So this little git reaches into his pocket and pulls out a tattered page from a city newspaper.

Well I have always been a bit leery of anything coming out of the big smoke, and that includes their newspaper and all the rubbish they put in them.

But junior here waves it in my face and says: "Check this out old man. This is hardly what I call something to look forward to.”

That was his parents’ other mistake – sending this kid to a city high school.

He might be smart, but the most noticeable thing I reckon he brought home with him is a smart mouth.

So I grabbed his bit of paper and scanned down the page.

It was from the employment section and it was a story on people working more, getting less done and being paid less for it.

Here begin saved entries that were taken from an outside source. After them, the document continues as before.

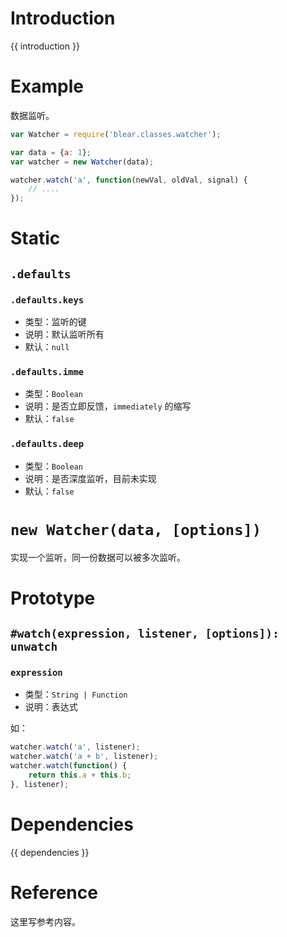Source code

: # Introduction
{{ introduction }}





# Example
数据监听。

```js
var Watcher = require('blear.classes.watcher');

var data = {a: 1};
var watcher = new Watcher(data);

watcher.watch('a', function(newVal, oldVal, signal) {
    // ....
});
```




# Static
## `.defaults`
### `.defaults.keys`
- 类型：监听的键
- 说明：默认监听所有
- 默认：`null`

### `.defaults.imme`
- 类型：`Boolean`
- 说明：是否立即反馈，`immediately` 的缩写
- 默认：`false`

### `.defaults.deep`
- 类型：`Boolean`
- 说明：是否深度监听，目前未实现
- 默认：`false`


# `new Watcher(data, [options])`
实现一个监听，同一份数据可以被多次监听。





# Prototype
## `#watch(expression, listener, [options]): unwatch`

### `expression`
- 类型：`String | Function`
- 说明：表达式

如：
```js
watcher.watch('a', listener);
watcher.watch('a + b', listener);
watcher.watch(function() {
    return this.a + this.b;
}, listener);
```






# Dependencies
{{ dependencies }}





# Reference
这里写参考内容。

There was a chart on the front page showing the different industries and how much more the average stiff worked.

As you would expect the public service was the only one which averaged less than 38 hours a week.

Quite a few were up in the low to mid 40 hours a week.

And then you got to agriculture, which was at the bottom of the chart.

The hours your average farmer worked were so excessive they didn't actually fit on the chart.

The green line simply had an arrow pointing south.

Crikey I thought.

Maybe the little bugger’s onto something.

But by the time I had got over the shock of how hard and how long the average cocky works, junior had taken advantage of my distraction and bolted before I got him onto the chaser bin.

That's the fastest I have ever seen him move.